* _TASK DIRECTIONS_
Give again, word for word, every line below from the one that has "For each test case, print" through the one that has "419 877 7882", both included, and no others.

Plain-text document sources

+-------+

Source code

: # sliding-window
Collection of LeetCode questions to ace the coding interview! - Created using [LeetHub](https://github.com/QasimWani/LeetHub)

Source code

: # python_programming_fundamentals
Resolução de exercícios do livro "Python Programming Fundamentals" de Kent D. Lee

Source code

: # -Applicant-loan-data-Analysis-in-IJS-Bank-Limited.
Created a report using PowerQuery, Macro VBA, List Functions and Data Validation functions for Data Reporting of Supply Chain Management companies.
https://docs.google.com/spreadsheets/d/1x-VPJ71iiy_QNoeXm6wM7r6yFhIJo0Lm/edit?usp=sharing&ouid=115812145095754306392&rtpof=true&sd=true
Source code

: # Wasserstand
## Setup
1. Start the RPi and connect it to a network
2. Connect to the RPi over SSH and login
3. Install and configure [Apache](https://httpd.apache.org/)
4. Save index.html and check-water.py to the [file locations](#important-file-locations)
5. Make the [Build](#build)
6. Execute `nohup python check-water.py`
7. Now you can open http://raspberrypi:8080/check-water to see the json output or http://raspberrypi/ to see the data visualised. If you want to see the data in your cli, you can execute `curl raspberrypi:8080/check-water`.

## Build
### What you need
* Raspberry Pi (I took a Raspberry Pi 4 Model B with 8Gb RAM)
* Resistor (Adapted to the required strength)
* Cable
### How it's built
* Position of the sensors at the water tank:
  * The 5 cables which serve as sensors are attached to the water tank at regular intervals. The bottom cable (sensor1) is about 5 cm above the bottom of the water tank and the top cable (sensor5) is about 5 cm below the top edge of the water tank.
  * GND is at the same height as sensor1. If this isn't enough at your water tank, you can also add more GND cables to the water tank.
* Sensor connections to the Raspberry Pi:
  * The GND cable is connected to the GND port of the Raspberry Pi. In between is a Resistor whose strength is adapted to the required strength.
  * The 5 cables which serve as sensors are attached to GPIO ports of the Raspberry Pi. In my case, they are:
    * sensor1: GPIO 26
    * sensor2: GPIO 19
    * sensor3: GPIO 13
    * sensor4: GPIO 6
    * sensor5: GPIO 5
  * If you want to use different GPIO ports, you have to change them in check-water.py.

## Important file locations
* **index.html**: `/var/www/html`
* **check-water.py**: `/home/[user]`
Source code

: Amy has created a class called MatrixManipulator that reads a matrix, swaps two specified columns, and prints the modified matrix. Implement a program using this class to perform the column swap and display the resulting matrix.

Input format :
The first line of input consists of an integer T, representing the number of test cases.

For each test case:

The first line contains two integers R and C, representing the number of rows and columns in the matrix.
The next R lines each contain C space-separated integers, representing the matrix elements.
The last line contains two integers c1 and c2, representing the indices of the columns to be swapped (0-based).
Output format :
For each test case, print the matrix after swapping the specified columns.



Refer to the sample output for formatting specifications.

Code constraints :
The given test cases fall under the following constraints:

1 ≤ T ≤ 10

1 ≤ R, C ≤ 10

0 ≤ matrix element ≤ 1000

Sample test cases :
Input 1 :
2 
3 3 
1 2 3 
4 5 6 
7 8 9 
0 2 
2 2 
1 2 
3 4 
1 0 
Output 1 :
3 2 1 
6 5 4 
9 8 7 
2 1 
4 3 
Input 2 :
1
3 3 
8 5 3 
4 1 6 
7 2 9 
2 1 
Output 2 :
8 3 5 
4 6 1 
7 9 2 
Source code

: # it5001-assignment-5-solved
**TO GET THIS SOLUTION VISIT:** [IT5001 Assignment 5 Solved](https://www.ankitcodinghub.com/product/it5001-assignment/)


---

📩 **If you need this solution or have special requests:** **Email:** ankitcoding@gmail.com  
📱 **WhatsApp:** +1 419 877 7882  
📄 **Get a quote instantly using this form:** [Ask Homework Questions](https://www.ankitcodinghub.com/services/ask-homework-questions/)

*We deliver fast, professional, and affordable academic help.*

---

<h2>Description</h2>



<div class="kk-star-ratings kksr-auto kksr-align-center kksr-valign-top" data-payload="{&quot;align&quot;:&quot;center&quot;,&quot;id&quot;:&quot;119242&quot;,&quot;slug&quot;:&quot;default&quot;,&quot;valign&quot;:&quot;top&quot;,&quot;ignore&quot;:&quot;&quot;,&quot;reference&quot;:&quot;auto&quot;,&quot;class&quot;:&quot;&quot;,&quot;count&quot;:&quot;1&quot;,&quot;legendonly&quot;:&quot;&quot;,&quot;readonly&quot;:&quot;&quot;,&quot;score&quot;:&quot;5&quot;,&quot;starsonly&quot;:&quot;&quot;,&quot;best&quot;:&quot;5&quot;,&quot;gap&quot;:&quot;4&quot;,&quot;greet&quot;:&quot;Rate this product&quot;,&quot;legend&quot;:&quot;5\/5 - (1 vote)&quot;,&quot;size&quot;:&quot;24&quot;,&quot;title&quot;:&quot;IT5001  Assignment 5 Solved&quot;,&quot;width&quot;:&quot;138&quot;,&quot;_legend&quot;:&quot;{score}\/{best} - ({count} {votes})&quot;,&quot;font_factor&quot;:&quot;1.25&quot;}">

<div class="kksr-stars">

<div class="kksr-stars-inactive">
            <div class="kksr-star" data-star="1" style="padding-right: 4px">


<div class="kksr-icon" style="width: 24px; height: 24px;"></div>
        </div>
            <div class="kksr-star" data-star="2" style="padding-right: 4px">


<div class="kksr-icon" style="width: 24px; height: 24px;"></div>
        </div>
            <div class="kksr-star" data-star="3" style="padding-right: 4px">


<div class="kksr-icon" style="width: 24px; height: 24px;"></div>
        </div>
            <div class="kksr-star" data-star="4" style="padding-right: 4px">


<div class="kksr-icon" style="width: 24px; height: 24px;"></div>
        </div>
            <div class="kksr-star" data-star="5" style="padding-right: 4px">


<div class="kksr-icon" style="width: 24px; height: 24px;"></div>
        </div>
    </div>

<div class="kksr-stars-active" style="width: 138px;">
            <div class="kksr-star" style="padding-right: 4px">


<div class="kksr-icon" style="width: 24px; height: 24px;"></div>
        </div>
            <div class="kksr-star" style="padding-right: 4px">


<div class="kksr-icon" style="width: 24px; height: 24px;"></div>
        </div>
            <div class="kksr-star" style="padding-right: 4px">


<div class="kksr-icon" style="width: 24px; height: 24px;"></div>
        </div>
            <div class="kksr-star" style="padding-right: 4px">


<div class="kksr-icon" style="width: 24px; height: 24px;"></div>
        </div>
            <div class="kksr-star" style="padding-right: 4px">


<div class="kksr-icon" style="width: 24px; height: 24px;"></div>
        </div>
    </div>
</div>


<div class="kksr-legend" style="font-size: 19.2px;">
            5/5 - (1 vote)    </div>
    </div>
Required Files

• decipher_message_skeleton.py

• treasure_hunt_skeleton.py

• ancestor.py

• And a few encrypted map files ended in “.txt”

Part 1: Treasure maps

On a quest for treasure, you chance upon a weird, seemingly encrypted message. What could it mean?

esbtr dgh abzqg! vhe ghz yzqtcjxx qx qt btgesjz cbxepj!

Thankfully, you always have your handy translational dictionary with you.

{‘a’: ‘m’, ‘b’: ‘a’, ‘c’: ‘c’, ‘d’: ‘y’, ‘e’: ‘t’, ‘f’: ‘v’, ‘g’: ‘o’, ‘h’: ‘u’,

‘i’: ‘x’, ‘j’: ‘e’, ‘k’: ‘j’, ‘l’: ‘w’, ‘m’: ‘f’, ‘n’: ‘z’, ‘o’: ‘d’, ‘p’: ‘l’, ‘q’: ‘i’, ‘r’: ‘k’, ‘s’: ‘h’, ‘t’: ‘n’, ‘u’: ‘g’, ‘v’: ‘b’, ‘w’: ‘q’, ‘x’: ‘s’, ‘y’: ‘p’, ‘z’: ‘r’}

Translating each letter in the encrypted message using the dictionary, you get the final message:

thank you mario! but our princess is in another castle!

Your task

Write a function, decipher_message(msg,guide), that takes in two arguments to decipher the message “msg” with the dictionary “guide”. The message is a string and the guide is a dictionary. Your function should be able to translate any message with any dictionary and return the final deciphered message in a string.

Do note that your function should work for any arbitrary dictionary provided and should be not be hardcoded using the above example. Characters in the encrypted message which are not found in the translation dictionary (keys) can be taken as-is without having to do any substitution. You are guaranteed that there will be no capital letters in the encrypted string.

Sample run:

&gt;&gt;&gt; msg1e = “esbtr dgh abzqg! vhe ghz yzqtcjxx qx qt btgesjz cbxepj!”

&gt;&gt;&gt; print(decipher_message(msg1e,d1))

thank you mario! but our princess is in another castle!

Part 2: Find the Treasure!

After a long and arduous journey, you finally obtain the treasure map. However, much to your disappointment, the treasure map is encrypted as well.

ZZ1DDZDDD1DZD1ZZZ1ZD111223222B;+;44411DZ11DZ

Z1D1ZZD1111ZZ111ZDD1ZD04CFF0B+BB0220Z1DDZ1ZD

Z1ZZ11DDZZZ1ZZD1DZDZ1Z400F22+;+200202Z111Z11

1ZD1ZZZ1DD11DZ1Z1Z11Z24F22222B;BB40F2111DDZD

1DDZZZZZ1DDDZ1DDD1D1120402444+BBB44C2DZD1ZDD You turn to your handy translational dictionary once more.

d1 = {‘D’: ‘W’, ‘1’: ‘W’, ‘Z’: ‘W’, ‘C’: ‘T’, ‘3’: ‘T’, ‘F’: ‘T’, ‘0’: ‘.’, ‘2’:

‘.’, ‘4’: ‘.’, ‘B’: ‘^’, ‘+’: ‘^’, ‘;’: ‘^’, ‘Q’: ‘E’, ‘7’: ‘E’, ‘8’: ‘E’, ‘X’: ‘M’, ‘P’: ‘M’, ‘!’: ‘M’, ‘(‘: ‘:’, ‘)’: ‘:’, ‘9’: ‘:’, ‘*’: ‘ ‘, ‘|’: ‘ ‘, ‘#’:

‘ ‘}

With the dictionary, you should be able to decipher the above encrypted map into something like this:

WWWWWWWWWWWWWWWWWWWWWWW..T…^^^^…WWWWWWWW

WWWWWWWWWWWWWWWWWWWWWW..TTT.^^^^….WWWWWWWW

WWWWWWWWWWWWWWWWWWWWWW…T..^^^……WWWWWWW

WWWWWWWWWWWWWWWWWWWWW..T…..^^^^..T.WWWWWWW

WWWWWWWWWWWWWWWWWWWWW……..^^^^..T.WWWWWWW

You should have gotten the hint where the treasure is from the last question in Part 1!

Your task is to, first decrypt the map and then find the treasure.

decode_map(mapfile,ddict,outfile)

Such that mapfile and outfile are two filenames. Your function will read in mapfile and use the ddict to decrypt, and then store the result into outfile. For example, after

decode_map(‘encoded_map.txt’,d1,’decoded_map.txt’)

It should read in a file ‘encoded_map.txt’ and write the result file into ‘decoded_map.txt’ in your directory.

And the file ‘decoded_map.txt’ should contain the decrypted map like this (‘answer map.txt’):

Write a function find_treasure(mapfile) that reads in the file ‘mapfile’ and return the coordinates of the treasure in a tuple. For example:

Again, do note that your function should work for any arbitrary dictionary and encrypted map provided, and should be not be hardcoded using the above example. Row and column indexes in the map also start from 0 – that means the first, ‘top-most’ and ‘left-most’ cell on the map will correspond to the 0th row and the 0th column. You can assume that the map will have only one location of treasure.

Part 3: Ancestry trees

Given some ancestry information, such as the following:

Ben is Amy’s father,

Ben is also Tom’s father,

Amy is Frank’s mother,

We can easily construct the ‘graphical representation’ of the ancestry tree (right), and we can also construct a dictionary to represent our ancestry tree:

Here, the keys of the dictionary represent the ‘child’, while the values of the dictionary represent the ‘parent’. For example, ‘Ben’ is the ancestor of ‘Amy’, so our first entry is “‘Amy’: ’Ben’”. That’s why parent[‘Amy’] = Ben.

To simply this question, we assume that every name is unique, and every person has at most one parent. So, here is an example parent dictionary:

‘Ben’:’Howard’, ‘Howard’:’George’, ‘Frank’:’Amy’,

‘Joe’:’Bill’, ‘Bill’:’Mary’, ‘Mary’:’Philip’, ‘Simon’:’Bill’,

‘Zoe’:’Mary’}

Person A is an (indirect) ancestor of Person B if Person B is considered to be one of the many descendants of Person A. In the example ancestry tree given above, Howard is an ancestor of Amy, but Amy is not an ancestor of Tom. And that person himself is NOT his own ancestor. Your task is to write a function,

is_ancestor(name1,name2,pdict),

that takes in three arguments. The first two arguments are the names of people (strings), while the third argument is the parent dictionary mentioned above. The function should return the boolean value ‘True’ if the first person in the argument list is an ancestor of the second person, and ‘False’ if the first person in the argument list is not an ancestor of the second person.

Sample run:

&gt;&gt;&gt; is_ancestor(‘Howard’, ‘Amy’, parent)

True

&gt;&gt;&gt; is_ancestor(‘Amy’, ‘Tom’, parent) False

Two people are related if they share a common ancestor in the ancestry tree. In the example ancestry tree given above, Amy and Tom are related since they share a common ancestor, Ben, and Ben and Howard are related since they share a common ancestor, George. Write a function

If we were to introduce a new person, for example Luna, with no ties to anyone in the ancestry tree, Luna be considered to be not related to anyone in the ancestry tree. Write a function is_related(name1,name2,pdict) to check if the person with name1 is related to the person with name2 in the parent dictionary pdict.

+-------+

* _RESULT OF THIS EXERCISE_
For each test case, print the matrix after swapping the specified columns.



Refer to the sample output for formatting specifications.

Code constraints :
The given test cases fall under the following constraints:

1 ≤ T ≤ 10

1 ≤ R, C ≤ 10

0 ≤ matrix element ≤ 1000

Sample test cases :
Input 1 :
2 
3 3 
1 2 3 
4 5 6 
7 8 9 
0 2 
2 2 
1 2 
3 4 
1 0 
Output 1 :
3 2 1 
6 5 4 
9 8 7 
2 1 
4 3 
Input 2 :
1
3 3 
8 5 3 
4 1 6 
7 2 9 
2 1 
Output 2 :
8 3 5 
4 6 1 
7 9 2 
Source code

: # it5001-assignment-5-solved
**TO GET THIS SOLUTION VISIT:** [IT5001 Assignment 5 Solved](https://www.ankitcodinghub.com/product/it5001-assignment/)


---

📩 **If you need this solution or have special requests:** **Email:** ankitcoding@gmail.com  
📱 **WhatsApp:** +1 419 877 7882  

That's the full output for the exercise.